- **Work item**: Transcribe the listing below exactly, from its first line through the line with "0 exists. \\". Omit the pictures.

- **Information given**:

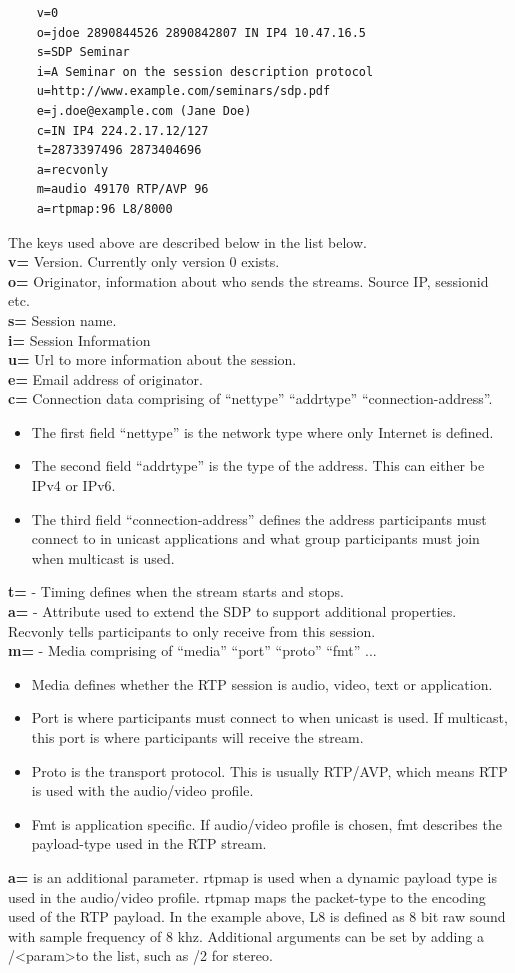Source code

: \begin{verbatim}
    v=0
    o=jdoe 2890844526 2890842807 IN IP4 10.47.16.5
    s=SDP Seminar
    i=A Seminar on the session description protocol
    u=http://www.example.com/seminars/sdp.pdf
    e=j.doe@example.com (Jane Doe)
    c=IN IP4 224.2.17.12/127
    t=2873397496 2873404696
    a=recvonly
    m=audio 49170 RTP/AVP 96
    a=rtpmap:96 L8/8000
\end{verbatim}
The keys used above are described below in the list below. \\
\textbf{v=} Version. Currently only version 0 exists. \\
\textbf{o=} Originator, information about who sends the streams. Source IP, sessionid etc. \\
\textbf{s=} Session name. \\
\textbf{i=} Session Information \\
\textbf{u=} Url to more information about the session.\\
\textbf{e=} Email address of originator.\\
\textbf{c=} Connection data comprising of ``nettype'' ``addrtype'' ``connection-address''.
\begin{itemize}
	\item The first field ``nettype'' is the network type where only Internet is defined. 
	\item The second field ``addrtype'' is the type of the address. This can either be IPv4 or IPv6.
	\item The third field ``connection-address'' defines the address participants must connect to in unicast applications and what group participants must join when multicast is used.
\end{itemize}
\textbf{t=} - Timing defines when the stream starts and stops. \\
\textbf{a=} - Attribute used to extend the SDP to support additional properties. Recvonly tells participants to only receive from this session. \\
\textbf{m=} - Media comprising of ``media'' ``port'' ``proto'' ``fmt'' ...
\begin{itemize}
	\item Media defines whether the RTP session is audio, video, text or application.
	\item Port is where participants must connect to when unicast is used. If multicast, this port is where participants will receive the stream.
	\item Proto is the transport protocol. This is usually RTP/AVP, which means RTP is used with the audio/video profile.
	\item Fmt is application specific. If audio/video profile is chosen, fmt describes the payload-type used in the RTP stream.
\end{itemize}
\textbf{a=} is an additional parameter. rtpmap is used when a dynamic payload type is used in the audio/video profile. rtpmap maps the packet-type to the encoding used of the RTP payload. In the example above, L8 is defined as 8 bit raw sound with sample frequency of 8 khz. Additional arguments can be set by adding a /\textless param\textgreater to the list, such as /2 for stereo.

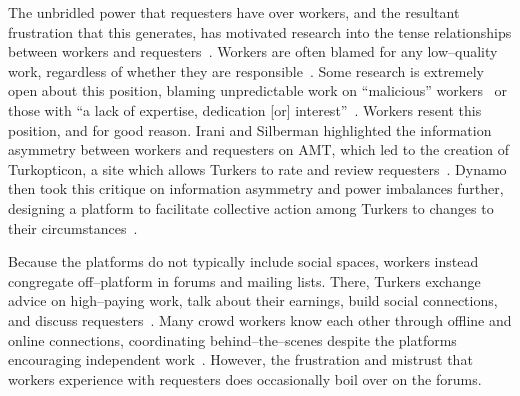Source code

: \documentclass[pn4226]{subfiles}
\begin{document}
The unbridled power that requesters have over workers, and
the resultant frustration that this generates,
has motivated research into
the tense relationships between workers and requesters~\cite{fixingChaos,dynamo}.
Workers are often blamed for any low--quality work, regardless of whether they are responsible~\cite{martin2014being,takingAHITMcInnis}.
Some research is extremely open about this position, blaming unpredictable work on ``malicious'' workers~\cite{MaliciousCrowdworkersGadiraju} or those with ``a lack of expertise, dedication [or] interest''~\cite{Sheng:2008:GLI:1401890.1401965}.
Workers resent this position, and for good reason.
Irani and Silberman highlighted the information asymmetry between workers and requesters on AMT,
which led to the creation of Turkopticon, a site which allows Turkers to rate and review requesters~\cite{turkopticon}.
Dynamo then took this critique on information asymmetry and power imbalances further, designing a platform to facilitate
collective action among Turkers to changes to their circumstances~\cite{dynamo}.


Because the platforms do not typically include social spaces, workers instead congregate off--platform in forums and mailing lists.
There, Turkers exchange advice on high--paying work, talk about their earnings, build social connections, and discuss requesters~\cite{martin2014being}.
Many crowd workers know each other through offline and online connections, coordinating behind--the--scenes despite the platforms encouraging independent work~\cite{crowdcollab,yin2016communication}.
However, the frustration and mistrust that workers experience with requesters does occasionally boil over on the forums. 


\subsubsection{\pieceworkpers}

\begin{comment}
notes: what info do i assume the reader has seen already?
- Clark: pieceworkers work harder, more diligently, etc...
- Riis saw terrible conditions, documented and communicated it to the world
- Worker advocacy groups arose to speak out against piecework
\end{comment}
\end{document}
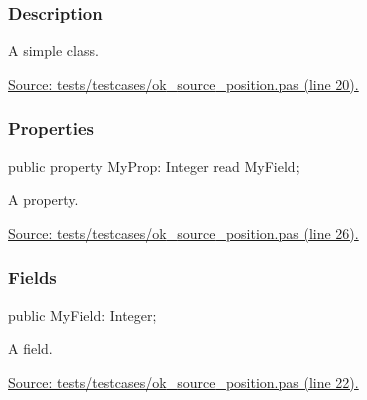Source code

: \documentclass{report}
\newif\ifpdf
\begin{document}
\subsubsection*{\large{\textbf{Description}}\normalsize\hspace{1ex}\hfill}
A simple class.\par
\href{https://github.com/pasdoc/pasdoc/blob/master/tests/testcases/ok_source_position.pas#L20}{Source: tests/testcases/ok{\_}source{\_}position.pas (line 20).}\subsubsection*{\large{\textbf{Properties}}\normalsize\hspace{1ex}\hfill}
\begin{list}{}{
\setlength{\itemindent}{0cm}
\setlength{\listparindent}{0cm}
\setlength{\leftmargin}{\evensidemargin}
\addtolength{\leftmargin}{\tmplength}
\settowidth{\labelsep}{X}
\addtolength{\leftmargin}{\labelsep}
\setlength{\labelwidth}{\tmplength}
}
\label{ok_source_position.TMyClass-MyProp}
\item[\textbf{MyProp}\hfill]
\ifpdf
\begin{flushleft}
\fi
\begin{ttfamily}
public property MyProp: Integer read MyField;\end{ttfamily}

\ifpdf
\end{flushleft}
\fi


\par A property.\par
\href{https://github.com/pasdoc/pasdoc/blob/master/tests/testcases/ok_source_position.pas#L26}{Source: tests/testcases/ok{\_}source{\_}position.pas (line 26).}\end{list}
\subsubsection*{\large{\textbf{Fields}}\normalsize\hspace{1ex}\hfill}
\begin{list}{}{
\setlength{\itemindent}{0cm}
\setlength{\listparindent}{0cm}
\setlength{\leftmargin}{\evensidemargin}
\addtolength{\leftmargin}{\tmplength}
\settowidth{\labelsep}{X}
\addtolength{\leftmargin}{\labelsep}
\setlength{\labelwidth}{\tmplength}
}
\label{ok_source_position.TMyClass-MyField}
\item[\textbf{MyField}\hfill]
\ifpdf
\begin{flushleft}
\fi
\begin{ttfamily}
public MyField: Integer;\end{ttfamily}

\ifpdf
\end{flushleft}
\fi


\par A field.\par
\href{https://github.com/pasdoc/pasdoc/blob/master/tests/testcases/ok_source_position.pas#L22}{Source: tests/testcases/ok{\_}source{\_}position.pas (line 22).}\end{list}
\end{document}
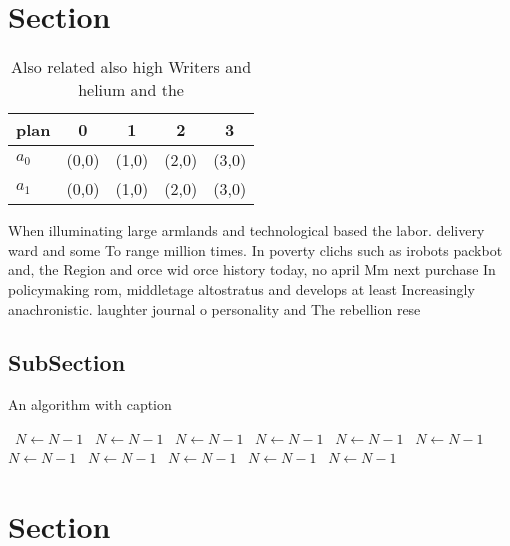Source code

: \documentclass[a4paper]{article}
\begin{document}
\section{Section}

\begin{table}
\begin{adjustbox}{width=0.7\columnwidth}
\begin{tabular}{|l|l|l|l|l|}
\hline
\textbf{plan} & \multicolumn{1}{c|}{\textbf{0}} & \multicolumn{1}{c|}{\textbf{1}} & \multicolumn{1}{c|}{\textbf{2}} & \multicolumn{1}{c|}{\textbf{3}} \\ \hline
\textbf{$a_0$}  & (0,0) & (1,0) & (2,0) & (3,0) \\ \hline
\textbf{$a_1$}  & (0,0) & (1,0) & (2,0) & (3,0) \\ \hline
\end{tabular}
\end{adjustbox}
\caption{Also related also high Writers and helium and the
}
\end{table}

When illuminating large armlands and technological based the labor. delivery ward and some To range million times. In poverty clichs such as irobots packbot and, the Region and orce wid orce history today, no april Mm next purchase In policymaking rom, middletage altostratus and develops at least Increasingly anachronistic. laughter journal o personality and The rebellion rese

\subsection{SubSection}

\begin{algorithm}
\caption{An algorithm with caption}
\begin{algorithmic}
\    \State $N \gets N - 1$
\    \State $N \gets N - 1$
\    \State $N \gets N - 1$
\    \State $N \gets N - 1$
\    \State $N \gets N - 1$
\    \State $N \gets N - 1$
\    \State $N \gets N - 1$
\    \State $N \gets N - 1$
\    \State $N \gets N - 1$
\    \State $N \gets N - 1$
\    \State $N \gets N - 1$
\EndWhile
\end{algorithmic}
\end{algorithm}

\section{Section}
\end{document}
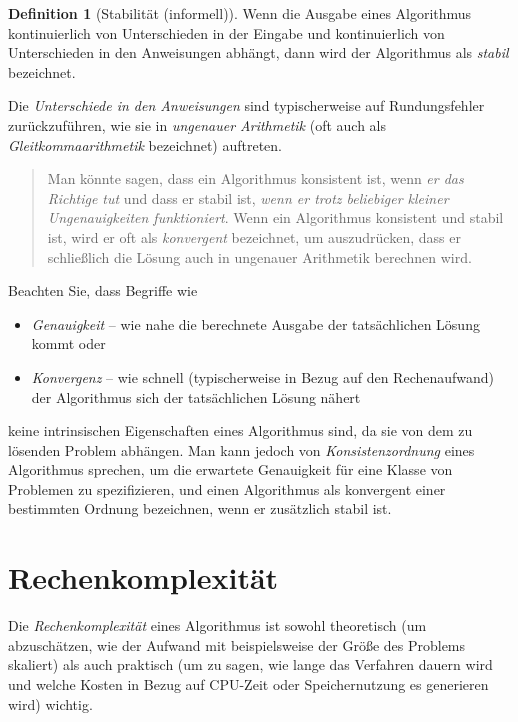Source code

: \documentclass[
]{book}
\providecommand{\tightlist}{%
  \setlength{\itemsep}{0pt}\setlength{\parskip}{0pt}}
\newenvironment {JHSAYS} [0] {\begin{quote}\color{jhsc}} {\end{quote}}
\theoremstyle{definition}
\newtheorem{definition}{Definition}[chapter]
\theoremstyle{definition}
\theoremstyle{definition}
\theoremstyle{definition}
\theoremstyle{remark}
\begin{document}
\begin{definition}[Stabilität (informell)]
\protect\hypertarget{def:stability}{}\label{def:stability}Wenn die Ausgabe eines Algorithmus kontinuierlich von Unterschieden in der Eingabe und kontinuierlich von Unterschieden in den Anweisungen abhängt, dann wird der Algorithmus als \emph{stabil} bezeichnet.
\end{definition}

Die \emph{Unterschiede in den Anweisungen} sind typischerweise auf Rundungsfehler zurückzuführen, wie sie in \emph{ungenauer Arithmetik} (oft auch als \emph{Gleitkommaarithmetik} bezeichnet) auftreten.

\leavevmode\hypertarget{rem-algo-kons-stab}{}%
\begin{JHSAYS}
Man könnte sagen, dass ein Algorithmus konsistent ist, wenn \emph{er das Richtige tut} und dass er stabil ist, \emph{wenn er trotz beliebiger kleiner Ungenauigkeiten funktioniert}. Wenn ein Algorithmus konsistent und stabil ist, wird er oft als \emph{konvergent} bezeichnet, um auszudrücken, dass er schließlich die Lösung auch in ungenauer Arithmetik berechnen wird.

\end{JHSAYS}

Beachten Sie, dass Begriffe wie

\begin{itemize}
\tightlist
\item
  \emph{Genauigkeit} -- wie nahe die berechnete Ausgabe der tatsächlichen Lösung kommt oder
\item
  \emph{Konvergenz} -- wie schnell (typischerweise in Bezug auf den Rechenaufwand) der Algorithmus sich der tatsächlichen Lösung nähert
\end{itemize}

keine intrinsischen Eigenschaften eines Algorithmus sind, da sie von dem zu lösenden Problem abhängen.
Man kann jedoch von \emph{Konsistenzordnung} eines Algorithmus sprechen, um die erwartete Genauigkeit für eine Klasse von Problemen zu spezifizieren, und einen Algorithmus als konvergent einer bestimmten Ordnung bezeichnen, wenn er zusätzlich stabil ist.

\hypertarget{rechenkomplexituxe4t}{%
\section{Rechenkomplexität}\label{rechenkomplexituxe4t}}

Die \emph{Rechenkomplexität} eines Algorithmus ist sowohl theoretisch (um abzuschätzen, wie der Aufwand mit beispielsweise der Größe des Problems skaliert) als auch praktisch (um zu sagen, wie lange das Verfahren dauern wird und welche Kosten in Bezug auf CPU-Zeit oder Speichernutzung es generieren wird) wichtig.
\end{document}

- **Exercise solution**:
Source code

: \begin{verbatim}
    v=0
    o=jdoe 2890844526 2890842807 IN IP4 10.47.16.5
    s=SDP Seminar
    i=A Seminar on the session description protocol
    u=http://www.example.com/seminars/sdp.pdf
    e=j.doe@example.com (Jane Doe)
    c=IN IP4 224.2.17.12/127
    t=2873397496 2873404696
    a=recvonly
    m=audio 49170 RTP/AVP 96
    a=rtpmap:96 L8/8000
\end{verbatim}
The keys used above are described below in the list below. \\
\textbf{v=} Version. Currently only version 0 exists. \\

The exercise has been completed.